● INPUT FOR THIS TASK
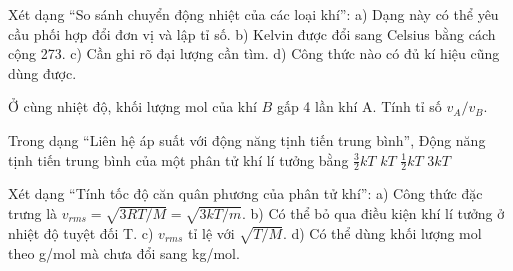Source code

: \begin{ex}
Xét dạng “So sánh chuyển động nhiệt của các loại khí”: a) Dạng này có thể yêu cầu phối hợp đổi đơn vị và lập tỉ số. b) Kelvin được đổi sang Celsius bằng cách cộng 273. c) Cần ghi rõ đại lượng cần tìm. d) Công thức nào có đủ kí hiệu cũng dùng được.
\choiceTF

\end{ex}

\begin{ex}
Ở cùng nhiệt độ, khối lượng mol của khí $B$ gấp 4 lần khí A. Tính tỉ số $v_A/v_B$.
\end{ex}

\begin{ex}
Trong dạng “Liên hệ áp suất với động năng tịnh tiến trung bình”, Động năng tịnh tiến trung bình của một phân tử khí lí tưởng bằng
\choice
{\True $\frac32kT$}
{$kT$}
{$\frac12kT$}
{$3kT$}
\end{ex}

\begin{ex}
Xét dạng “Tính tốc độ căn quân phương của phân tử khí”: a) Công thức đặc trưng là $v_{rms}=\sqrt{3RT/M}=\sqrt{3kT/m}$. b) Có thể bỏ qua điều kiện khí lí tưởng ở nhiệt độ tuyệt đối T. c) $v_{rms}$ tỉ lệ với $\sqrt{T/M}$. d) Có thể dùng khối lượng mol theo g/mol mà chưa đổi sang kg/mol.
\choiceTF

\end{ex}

---

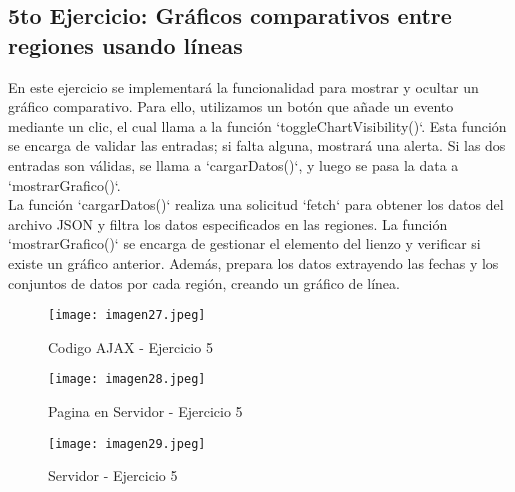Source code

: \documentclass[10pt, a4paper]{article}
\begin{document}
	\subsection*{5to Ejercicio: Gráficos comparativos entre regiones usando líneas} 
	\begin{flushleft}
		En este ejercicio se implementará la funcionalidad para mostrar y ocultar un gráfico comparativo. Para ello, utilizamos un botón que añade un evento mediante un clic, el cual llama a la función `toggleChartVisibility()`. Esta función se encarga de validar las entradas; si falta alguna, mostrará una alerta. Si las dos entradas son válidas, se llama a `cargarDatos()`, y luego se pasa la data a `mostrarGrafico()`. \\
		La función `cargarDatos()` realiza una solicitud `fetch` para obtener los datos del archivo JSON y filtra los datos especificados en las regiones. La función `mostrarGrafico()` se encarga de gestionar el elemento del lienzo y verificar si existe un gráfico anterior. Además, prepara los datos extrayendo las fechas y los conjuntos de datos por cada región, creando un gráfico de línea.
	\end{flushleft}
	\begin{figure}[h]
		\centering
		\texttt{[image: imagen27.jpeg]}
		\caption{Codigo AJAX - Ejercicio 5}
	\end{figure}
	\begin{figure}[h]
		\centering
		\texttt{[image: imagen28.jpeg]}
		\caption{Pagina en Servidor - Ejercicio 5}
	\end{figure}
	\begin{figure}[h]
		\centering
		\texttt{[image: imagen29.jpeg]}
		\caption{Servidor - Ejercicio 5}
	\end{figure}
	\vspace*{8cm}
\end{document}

--

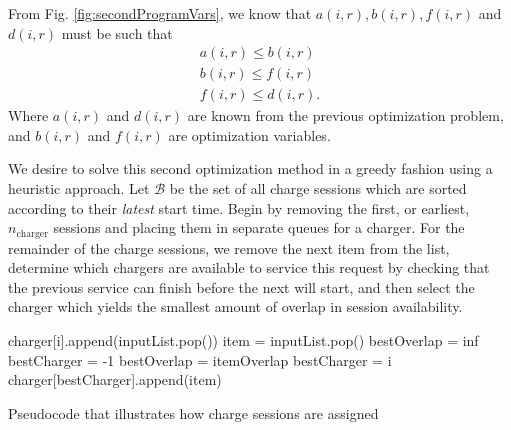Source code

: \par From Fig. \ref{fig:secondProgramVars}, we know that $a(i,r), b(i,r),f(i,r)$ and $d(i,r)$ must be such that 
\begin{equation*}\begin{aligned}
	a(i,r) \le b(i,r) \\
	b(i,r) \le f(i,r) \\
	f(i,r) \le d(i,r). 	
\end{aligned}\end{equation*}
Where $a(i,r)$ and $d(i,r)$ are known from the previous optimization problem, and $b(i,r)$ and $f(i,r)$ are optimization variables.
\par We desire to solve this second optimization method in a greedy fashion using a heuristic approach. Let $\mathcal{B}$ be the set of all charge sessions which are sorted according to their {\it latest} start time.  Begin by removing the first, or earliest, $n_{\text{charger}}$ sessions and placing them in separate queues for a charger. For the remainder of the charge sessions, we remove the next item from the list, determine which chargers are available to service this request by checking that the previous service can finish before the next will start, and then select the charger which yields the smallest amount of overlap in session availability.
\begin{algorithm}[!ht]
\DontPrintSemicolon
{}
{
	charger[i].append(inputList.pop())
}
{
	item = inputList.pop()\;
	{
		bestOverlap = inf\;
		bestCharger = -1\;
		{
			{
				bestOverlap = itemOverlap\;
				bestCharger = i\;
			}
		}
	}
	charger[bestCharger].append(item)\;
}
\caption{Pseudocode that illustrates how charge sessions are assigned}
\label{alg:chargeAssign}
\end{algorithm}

● YOUR TASK
Copy out each line of the data that has the word "texttt" in it.

● SOLUTION FOR THIS EXERCISE
		\texttt{[image: imagen27.jpeg]}
		\texttt{[image: imagen28.jpeg]}
		\texttt{[image: imagen29.jpeg]}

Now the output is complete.